YOUR GOAL:
Scan the records for "page". Report each line that includes it.

--------------------------------------------------

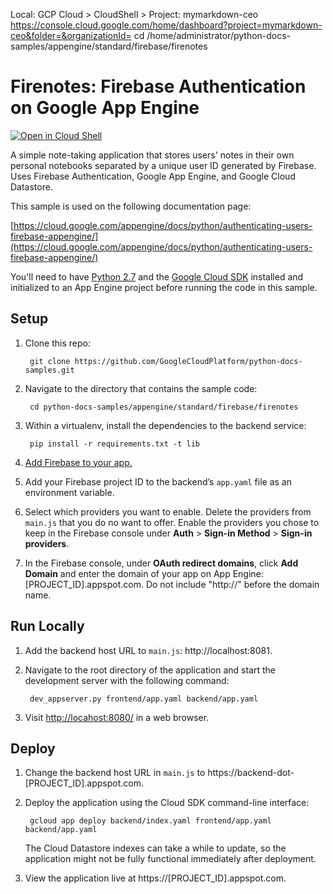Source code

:Local: GCP Cloud > CloudShell > Project: mymarkdown-ceo
https://console.cloud.google.com/home/dashboard?project=mymarkdown-ceo&folder=&organizationId=
cd /home/administrator/python-docs-samples/appengine/standard/firebase/firenotes



# Firenotes: Firebase Authentication on Google App Engine

[![Open in Cloud Shell][shell_img]][shell_link]

[shell_img]: http://gstatic.com/cloudssh/images/open-btn.png
[shell_link]: https://console.cloud.google.com/cloudshell/open?git_repo=https://github.com/GoogleCloudPlatform/python-docs-samples&page=editor&open_in_editor=appengine/standard/firebase/firenotes/README.md

A simple note-taking application that stores users' notes in their own personal
notebooks separated by a unique user ID generated by Firebase. Uses Firebase
Authentication, Google App Engine, and Google Cloud Datastore.

This sample is used on the following documentation page:

[https://cloud.google.com/appengine/docs/python/authenticating-users-firebase-appengine/](https://cloud.google.com/appengine/docs/python/authenticating-users-firebase-appengine/)

You'll need to have [Python 2.7](https://www.python.org/) and the [Google Cloud SDK](https://cloud.google.com/sdk/?hl=en)
installed and initialized to an App Engine project before running the code in
this sample.

## Setup

1. Clone this repo:

        git clone https://github.com/GoogleCloudPlatform/python-docs-samples.git

1. Navigate to the directory that contains the sample code:

        cd python-docs-samples/appengine/standard/firebase/firenotes

1. Within a virtualenv, install the dependencies to the backend service:

        pip install -r requirements.txt -t lib

1. [Add Firebase to your app.](https://firebase.google.com/docs/web/setup#add_firebase_to_your_app)
1. Add your Firebase project ID to the backend’s `app.yaml` file as an
environment variable.
1. Select which providers you want to enable. Delete the providers from
`main.js` that you do no want to offer. Enable the providers you chose to keep
in the Firebase console under **Auth** > **Sign-in Method** >
**Sign-in providers**.
1. In the Firebase console, under **OAuth redirect domains**, click
**Add Domain** and enter the domain of your app on App Engine:
[PROJECT_ID].appspot.com. Do not include "http://" before the domain name.

## Run Locally
1. Add the backend host URL to `main.js`: http://localhost:8081.
1. Navigate to the root directory of the application and start the development
server with the following command:

        dev_appserver.py frontend/app.yaml backend/app.yaml

1. Visit [http://locahost:8080/](http://locahost:8080/) in a web browser.

## Deploy
1. Change the backend host URL in `main.js` to
https://backend-dot-[PROJECT_ID].appspot.com.
1. Deploy the application using the Cloud SDK command-line interface:

        gcloud app deploy backend/index.yaml frontend/app.yaml backend/app.yaml

    The Cloud Datastore indexes can take a while to update, so the application
    might not be fully functional immediately after deployment.

1. View the application live at https://[PROJECT_ID].appspot.com.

--------------------------------------------------

SOLUTION:
[shell_link]: https://console.cloud.google.com/cloudshell/open?git_repo=https://github.com/GoogleCloudPlatform/python-docs-samples&page=editor&open_in_editor=appengine/standard/firebase/firenotes/README.md
This sample is used on the following documentation page:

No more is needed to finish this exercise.